__Data extracts__.

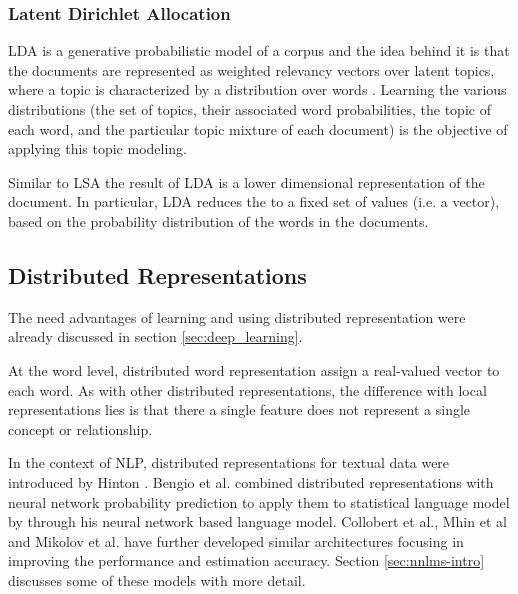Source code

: \subsubsection{Latent Dirichlet Allocation}
 \label{sec:rel_lda}
\ac{LDA} is a generative probabilistic model of a corpus and the
idea behind it is that the documents are represented as weighted relevancy
vectors over latent topics, where a topic is characterized by a distribution over
words \cite{Blei:2003:LDA:944919.944937}.
Learning the various distributions (the set of topics, their associated word
probabilities, the topic of each word, and the particular topic mixture of
each document) is the objective of applying this topic modeling.

Similar to \ac{LSA} the result of \ac{LDA} is a lower dimensional
representation of the document. In particular, LDA
reduces the  to a fixed set of values  (i.e. a vector),  based on the
probability distribution of the words in the documents.

 \subsection{Distributed Representations}
 \label{sec:dis_rep}
The need advantages of  learning and using  distributed representation were already discussed in section \ref{sec:deep_learning}.

At the word level, distributed word representation assign a real-valued vector
to each word. As with other distributed representations, the  difference with local representations lies  is that there a single 
feature does not represent a single concept or relationship.

In the context of \ac{NLP},  distributed representations for textual data were
introduced by Hinton \cite{hinton:learndistrep}. 
 Bengio et al. \cite{Bengio:2008} combined distributed representations with neural network probability prediction  to apply them  to
statistical language model by through his
neural network based language model. Collobert  et al.\cite{collobert:2008}, Mhin et
al \cite{Mnih08ascalable} and
Mikolov et al.  \cite{conf/interspeech/MikolovKBCK10,conf/icassp/MikolovKBGC09} have further developed similar architectures focusing in improving the performance and estimation accuracy. Section \ref{sec:nnlms-intro} discusses some of these models with more detail.




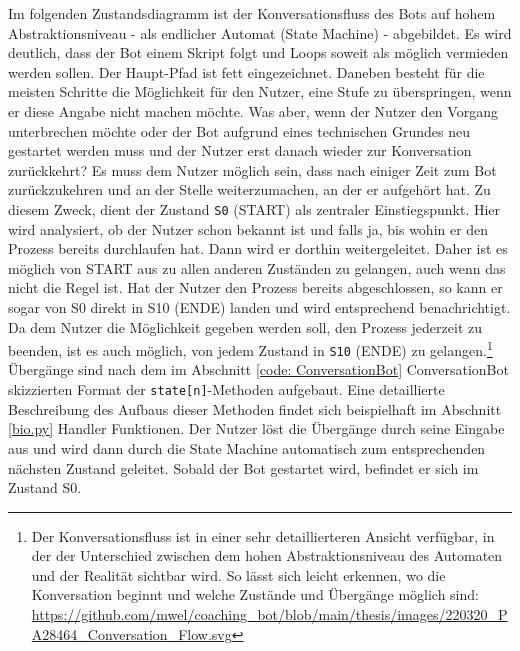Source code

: 	Im folgenden Zustandsdiagramm ist der Konversationsfluss des Bots auf hohem Abstraktionsniveau - als endlicher Automat (State Machine) - abgebildet. Es wird deutlich, dass der Bot einem Skript folgt und Loops soweit als möglich vermieden werden sollen. Der Haupt-Pfad ist fett eingezeichnet. Daneben besteht für die meisten Schritte die Möglichkeit für den Nutzer, eine Stufe zu überspringen, wenn er diese Angabe nicht machen möchte. Was aber, wenn der Nutzer den Vorgang unterbrechen möchte oder der Bot aufgrund eines technischen Grundes neu gestartet werden muss und der Nutzer erst danach wieder zur Konversation zurückkehrt? Es muss dem Nutzer möglich sein, dass nach einiger Zeit zum Bot zurückzukehren und an der Stelle weiterzumachen, an der er aufgehört hat. Zu diesem Zweck, dient der Zustand \verb|S0| (START) als zentraler Einstiegspunkt. Hier wird analysiert, ob der Nutzer schon bekannt ist und falls ja, bis wohin er den Prozess bereits durchlaufen hat. Dann wird er dorthin weitergeleitet. Daher ist es möglich von START aus zu allen anderen Zuständen zu gelangen, auch wenn das nicht die Regel ist. Hat der Nutzer den Prozess bereits abgeschlossen, so kann er sogar von S0 direkt in S10 (ENDE) landen und wird entsprechend benachrichtigt. Da dem Nutzer die Möglichkeit gegeben werden soll, den Prozess jederzeit zu beenden, ist es auch möglich, von jedem Zustand in \verb|S10| (ENDE) zu gelangen.\footnote{Der Konversationsfluss ist in einer sehr detaillierteren Ansicht verfügbar, in der der Unterschied zwischen dem hohen Abstraktionsniveau des Automaten und der Realität sichtbar wird. So lässt sich leicht erkennen, wo die Konversation beginnt und welche Zustände und Übergänge möglich sind: \url{https://github.com/mwel/coaching_bot/blob/main/thesis/images/220320_PA28464_Conversation_Flow.svg}} Übergänge sind nach dem im Abschnitt \ref{code: ConversationBot} ConversationBot skizzierten Format der \verb|state[n]|-Methoden aufgebaut. Eine detaillierte Beschreibung des Aufbaus dieser Methoden findet sich beispielhaft im Abschnitt \ref*{bio.py} Handler Funktionen. Der Nutzer löst die Übergänge durch seine Eingabe aus und wird dann durch die State Machine automatisch zum entsprechenden nächsten Zustand geleitet.
	Sobald der Bot gestartet wird, befindet er sich im Zustand S0.
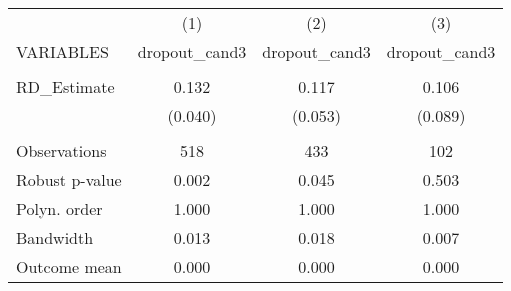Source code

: \documentclass[]{article}
\begin{document}
\begin{tabular}{lccc} \hline
 & (1) & (2) & (3) \\
VARIABLES & dropout\_cand3 & dropout\_cand3 & dropout\_cand3 \\ \hline
 &  &  &  \\
RD\_Estimate & 0.132 & 0.117 & 0.106 \\
 & (0.040) & (0.053) & (0.089) \\
 &  &  &  \\
Observations & 518 & 433 & 102 \\
Robust p-value & 0.002 & 0.045 & 0.503 \\
Polyn. order & 1.000 & 1.000 & 1.000 \\
Bandwidth & 0.013 & 0.018 & 0.007 \\
 Outcome mean & 0.000 & 0.000 & 0.000 \\ \hline
\end{tabular}
\end{document}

__Exercise directions__. Could you filter the entries above for lines holding the string "single" and copy them?

__Result below__.
to each word. As with other distributed representations, the  difference with local representations lies  is that there a single 
feature does not represent a single concept or relationship.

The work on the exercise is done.